The difference here, as the power transfers from Trump to Biden, is whether Kim has more reason, within his own framing of the world, to believe that Biden’s United States will punish North Korea even in absence of the ultimate North Korean provocation. Given the attacks, and “regime changes” that Yong-ho lists above, it’s clear that the former foreign minister implicates all previous presidents, Barack Obama (Libya), George W. Bush (Afghanistan, Iraq, Somalia 2007, Haiti 2004), Bill Clinton (Yugoslavia, Haiti 1993, Somalia 1992-3), George H.W. Bush (Panama), Ronald Reagan (Grenada), except Trump. For these reasons, North Korea may feel more intimidated by the risk of an attack in absence of North Korean military provocation during Biden’s term. However, yielding under the U.S. pressure towards verified permanent nuclear disarmament may also be difficult for North Korea given the precedent of Trump’s withdrawal from the 2015 Joint Comprehensive Plan of Action and continued punitive sanctions against Iran. Why should North Korea let U.S. pressure persuade itself to a permanent destruction of its nuclear weapons if the United States may still punish the country?  
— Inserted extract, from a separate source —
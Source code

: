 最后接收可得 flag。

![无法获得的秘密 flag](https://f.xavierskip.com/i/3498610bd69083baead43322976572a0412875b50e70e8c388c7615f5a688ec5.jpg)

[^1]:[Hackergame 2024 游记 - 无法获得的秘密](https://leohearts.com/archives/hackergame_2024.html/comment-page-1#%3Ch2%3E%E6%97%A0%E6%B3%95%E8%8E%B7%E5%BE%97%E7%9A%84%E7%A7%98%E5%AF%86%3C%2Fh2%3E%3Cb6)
The question of national pride, defense of the regime, Biden’s presidency, and his more moralistic approach, may also add to the pressures on the North Korean regime. After all, Biden called Kim Jong-un a “thug” and compared him to Adolf Hitler in the presidential debates. Undoubtedly, Hitler should have been removed from power before his atrocity crimes. Thus, if Kim Jong-un analyses this perception, he will have to assume that Biden might aim for a regime change in North Korea. According to the analysis of South Korea’s president’s adviser Moon Chung-in and Ildo Hwang, the “DPRK is willing to sacrifice against its economic and even security interests if the supreme leader's esteem and honor are at stake.” This could explain the anticipation of North Korean provocations during the first days, weeks and months of Biden’s presidency by many North Korean experts.  
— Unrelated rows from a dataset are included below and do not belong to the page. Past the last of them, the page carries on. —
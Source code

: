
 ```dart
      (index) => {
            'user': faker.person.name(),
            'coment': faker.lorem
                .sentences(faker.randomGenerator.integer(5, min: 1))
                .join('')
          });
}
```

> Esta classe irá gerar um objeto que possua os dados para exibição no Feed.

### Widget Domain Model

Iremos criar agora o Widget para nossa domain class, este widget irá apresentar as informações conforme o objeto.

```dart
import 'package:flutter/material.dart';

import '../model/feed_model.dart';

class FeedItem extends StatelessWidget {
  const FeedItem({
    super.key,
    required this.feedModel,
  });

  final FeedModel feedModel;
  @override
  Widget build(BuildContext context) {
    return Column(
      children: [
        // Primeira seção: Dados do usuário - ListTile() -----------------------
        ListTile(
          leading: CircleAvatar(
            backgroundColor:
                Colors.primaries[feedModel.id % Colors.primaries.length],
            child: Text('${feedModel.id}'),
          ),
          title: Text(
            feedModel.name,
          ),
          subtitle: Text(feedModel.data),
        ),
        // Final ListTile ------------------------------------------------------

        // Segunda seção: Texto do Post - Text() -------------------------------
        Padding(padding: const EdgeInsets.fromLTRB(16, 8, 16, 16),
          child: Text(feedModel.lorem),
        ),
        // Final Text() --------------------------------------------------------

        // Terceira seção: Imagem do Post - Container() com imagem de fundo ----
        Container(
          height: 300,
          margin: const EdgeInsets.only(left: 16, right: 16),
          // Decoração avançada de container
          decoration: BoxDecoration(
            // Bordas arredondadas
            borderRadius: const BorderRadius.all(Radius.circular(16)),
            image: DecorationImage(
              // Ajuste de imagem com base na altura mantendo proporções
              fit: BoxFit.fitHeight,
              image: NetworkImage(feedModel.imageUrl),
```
North Korea’s personalistic leadership may also make it difficult for Biden to build trust between the two countries, given Biden’s commitment to a more institutionalized and bureaucratic approach to foreign policy. The fact that Trump could not trust the loyalty of his own foreign affairs bureaucracy made him an optimal negotiator with Kim Jong-un. He had to rely on his personal diplomacy and this was matched by North Korean realities. In that country, only one person in charge, Kim Jong-un, and thus, building trust between bureaucracies makes little sense.  
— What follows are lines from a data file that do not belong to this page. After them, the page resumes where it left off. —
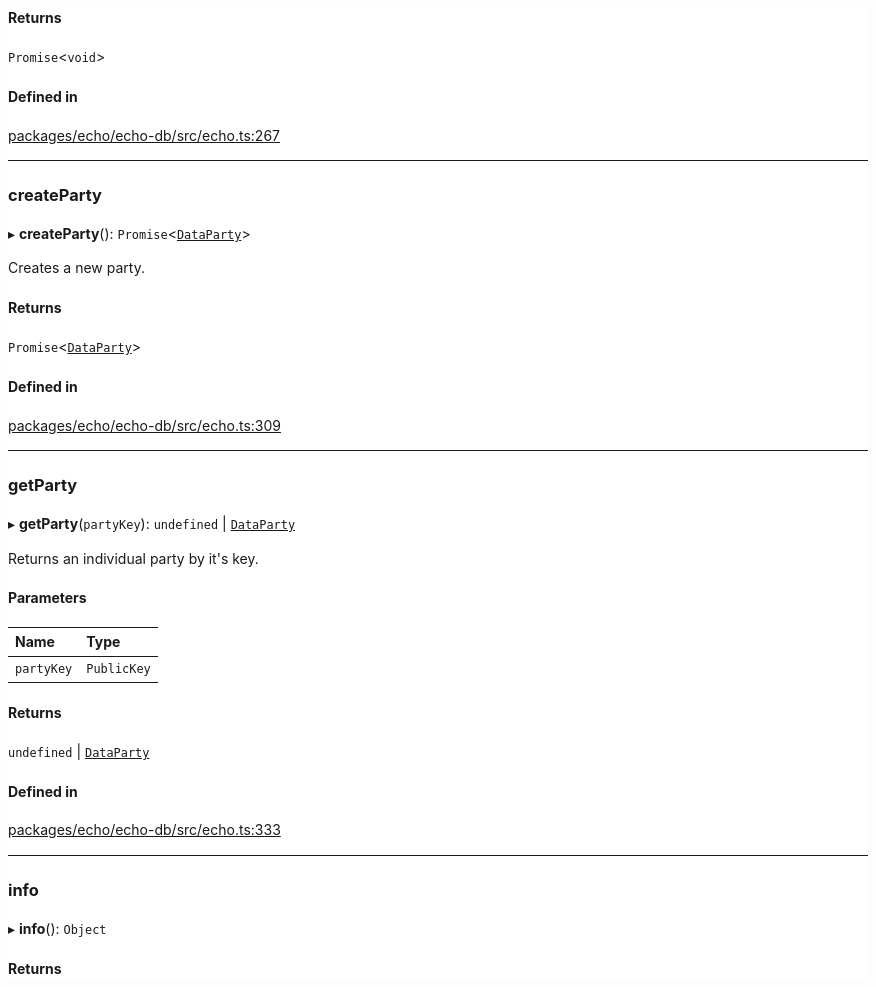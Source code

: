 #### Returns

`Promise`<`void`\>

#### Defined in

[packages/echo/echo-db/src/echo.ts:267](https://github.com/dxos/dxos/blob/6b1348fed/packages/echo/echo-db/src/echo.ts#L267)

___

### createParty

▸ **createParty**(): `Promise`<[`DataParty`](DataParty.md)\>

Creates a new party.

#### Returns

`Promise`<[`DataParty`](DataParty.md)\>

#### Defined in

[packages/echo/echo-db/src/echo.ts:309](https://github.com/dxos/dxos/blob/6b1348fed/packages/echo/echo-db/src/echo.ts#L309)

___

### getParty

▸ **getParty**(`partyKey`): `undefined` \| [`DataParty`](DataParty.md)

Returns an individual party by it's key.

#### Parameters

| Name | Type |
| :------ | :------ |
| `partyKey` | `PublicKey` |

#### Returns

`undefined` \| [`DataParty`](DataParty.md)

#### Defined in

[packages/echo/echo-db/src/echo.ts:333](https://github.com/dxos/dxos/blob/6b1348fed/packages/echo/echo-db/src/echo.ts#L333)

___

### info

▸ **info**(): `Object`

#### Returns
Finally, the political tide is turning against compromises both in the United States and in North Korea. The South Korean administration managed, temporarily, to mobilize political support for peace and compromise by using political publicity, media campaigns in a strategy of “frontloading peace dividend.” This strategy aimed to appease Trump and Kim and boost their political support by suggesting that they were about to succeed in something their predecessors could not do. For this to work, photoshoots should have been followed by tangible results between the United States and North Korea, not just between the two Koreas. Since success did not materialize, North Korea’s negotiating foreign minister was replaced by a military hardliner, Ri Son-gwon. Meanwhile, in the United States, Biden felt he needed to compare Kim with Hitler to gain popularity. Since the frontloading of the peace dividend strategy was personalistic and tied to Trump and Kim, Biden will have to start his term with little benefit from his predecessor’s progress.

Timo Kivimäki is a professor of international relations at the University of Bath, United Kingdom.